### EXERCISE DESCRIPTION:
Please write out the data below once more, exactly as it stands.

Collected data
════════

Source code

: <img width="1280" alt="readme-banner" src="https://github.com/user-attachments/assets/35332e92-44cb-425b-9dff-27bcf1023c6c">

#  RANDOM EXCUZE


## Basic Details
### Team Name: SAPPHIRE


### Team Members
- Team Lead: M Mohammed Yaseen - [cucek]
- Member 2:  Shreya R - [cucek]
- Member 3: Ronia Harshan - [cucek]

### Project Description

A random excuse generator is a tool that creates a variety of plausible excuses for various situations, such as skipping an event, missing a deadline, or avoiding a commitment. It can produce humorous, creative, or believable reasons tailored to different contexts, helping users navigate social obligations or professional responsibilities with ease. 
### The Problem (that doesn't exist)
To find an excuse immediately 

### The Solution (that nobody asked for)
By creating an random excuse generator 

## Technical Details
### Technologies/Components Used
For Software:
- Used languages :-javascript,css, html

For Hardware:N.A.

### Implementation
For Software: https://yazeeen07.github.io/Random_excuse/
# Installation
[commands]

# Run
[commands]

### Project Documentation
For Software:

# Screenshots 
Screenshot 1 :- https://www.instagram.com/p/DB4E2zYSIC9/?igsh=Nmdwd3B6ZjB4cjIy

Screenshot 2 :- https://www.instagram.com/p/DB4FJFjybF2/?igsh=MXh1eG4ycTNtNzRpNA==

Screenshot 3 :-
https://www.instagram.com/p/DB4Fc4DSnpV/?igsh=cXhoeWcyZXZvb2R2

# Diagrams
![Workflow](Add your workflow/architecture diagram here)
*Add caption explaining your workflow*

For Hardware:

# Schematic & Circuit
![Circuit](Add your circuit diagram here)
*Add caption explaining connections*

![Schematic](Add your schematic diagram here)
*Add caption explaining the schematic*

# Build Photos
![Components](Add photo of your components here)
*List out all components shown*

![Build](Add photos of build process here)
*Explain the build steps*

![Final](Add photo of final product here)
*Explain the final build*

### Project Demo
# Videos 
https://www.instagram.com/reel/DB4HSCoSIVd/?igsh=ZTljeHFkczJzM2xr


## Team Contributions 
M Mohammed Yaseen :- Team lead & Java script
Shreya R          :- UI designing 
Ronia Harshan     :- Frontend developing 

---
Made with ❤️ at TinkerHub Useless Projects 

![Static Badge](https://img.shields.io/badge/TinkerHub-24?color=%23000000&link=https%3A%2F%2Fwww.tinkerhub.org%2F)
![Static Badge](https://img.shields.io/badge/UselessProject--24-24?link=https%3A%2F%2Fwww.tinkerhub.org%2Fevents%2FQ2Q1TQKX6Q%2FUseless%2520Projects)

════════

### ANSWER SPACE:
Source code

: <img width="1280" alt="readme-banner" src="https://github.com/user-attachments/assets/35332e92-44cb-425b-9dff-27bcf1023c6c">

#  RANDOM EXCUZE


## Basic Details
### Team Name: SAPPHIRE


### Team Members
- Team Lead: M Mohammed Yaseen - [cucek]
- Member 2:  Shreya R - [cucek]
- Member 3: Ronia Harshan - [cucek]

### Project Description

A random excuse generator is a tool that creates a variety of plausible excuses for various situations, such as skipping an event, missing a deadline, or avoiding a commitment. It can produce humorous, creative, or believable reasons tailored to different contexts, helping users navigate social obligations or professional responsibilities with ease. 
### The Problem (that doesn't exist)
To find an excuse immediately 

### The Solution (that nobody asked for)
By creating an random excuse generator 

## Technical Details
### Technologies/Components Used
For Software:
- Used languages :-javascript,css, html

For Hardware:N.A.

### Implementation
For Software: https://yazeeen07.github.io/Random_excuse/
# Installation
[commands]

# Run
[commands]

### Project Documentation
For Software:

# Screenshots 
Screenshot 1 :- https://www.instagram.com/p/DB4E2zYSIC9/?igsh=Nmdwd3B6ZjB4cjIy

Screenshot 2 :- https://www.instagram.com/p/DB4FJFjybF2/?igsh=MXh1eG4ycTNtNzRpNA==

Screenshot 3 :-
https://www.instagram.com/p/DB4Fc4DSnpV/?igsh=cXhoeWcyZXZvb2R2

# Diagrams
![Workflow](Add your workflow/architecture diagram here)
*Add caption explaining your workflow*

For Hardware:

# Schematic & Circuit
![Circuit](Add your circuit diagram here)
*Add caption explaining connections*

![Schematic](Add your schematic diagram here)
*Add caption explaining the schematic*

# Build Photos
![Components](Add photo of your components here)
*List out all components shown*

![Build](Add photos of build process here)
*Explain the build steps*

![Final](Add photo of final product here)
*Explain the final build*

### Project Demo
# Videos 
https://www.instagram.com/reel/DB4HSCoSIVd/?igsh=ZTljeHFkczJzM2xr


## Team Contributions 
M Mohammed Yaseen :- Team lead & Java script
Shreya R          :- UI designing 
Ronia Harshan     :- Frontend developing 

---
Made with ❤️ at TinkerHub Useless Projects 

![Static Badge](https://img.shields.io/badge/TinkerHub-24?color=%23000000&link=https%3A%2F%2Fwww.tinkerhub.org%2F)
![Static Badge](https://img.shields.io/badge/UselessProject--24-24?link=https%3A%2F%2Fwww.tinkerhub.org%2Fevents%2FQ2Q1TQKX6Q%2FUseless%2520Projects)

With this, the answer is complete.